▶ Your task
Copy each line in the data that includes the word "movies".

..............................

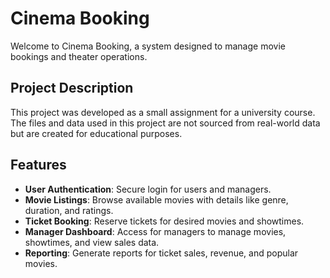 # Cinema Booking

Welcome to Cinema Booking, a system designed to manage movie bookings and theater operations.
## Project Description

This project was developed as a small assignment for a university course. The files and data used in this project are not sourced from real-world data but are created for educational purposes.
## Features

- **User Authentication**: Secure login for users and managers.
- **Movie Listings**: Browse available movies with details like genre, duration, and ratings.
- **Ticket Booking**: Reserve tickets for desired movies and showtimes.
- **Manager Dashboard**: Access for managers to manage movies, showtimes, and view sales data.
- **Reporting**: Generate reports for ticket sales, revenue, and popular movies.
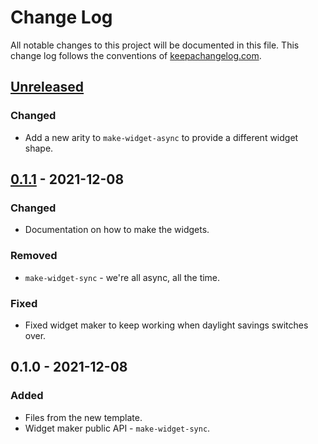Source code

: # Change Log
All notable changes to this project will be documented in this file. This change log follows the conventions of [keepachangelog.com](http://keepachangelog.com/).

## [Unreleased]
### Changed
- Add a new arity to `make-widget-async` to provide a different widget shape.

## [0.1.1] - 2021-12-08
### Changed
- Documentation on how to make the widgets.

### Removed
- `make-widget-sync` - we're all async, all the time.

### Fixed
- Fixed widget maker to keep working when daylight savings switches over.

## 0.1.0 - 2021-12-08
### Added
- Files from the new template.
- Widget maker public API - `make-widget-sync`.

[Unreleased]: https://sourcehost.site/your-name/day-4/compare/0.1.1...HEAD
[0.1.1]: https://sourcehost.site/your-name/day-4/compare/0.1.0...0.1.1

..............................

▶ Solution below
- **Movie Listings**: Browse available movies with details like genre, duration, and ratings.
- **Ticket Booking**: Reserve tickets for desired movies and showtimes.
- **Manager Dashboard**: Access for managers to manage movies, showtimes, and view sales data.
- **Reporting**: Generate reports for ticket sales, revenue, and popular movies.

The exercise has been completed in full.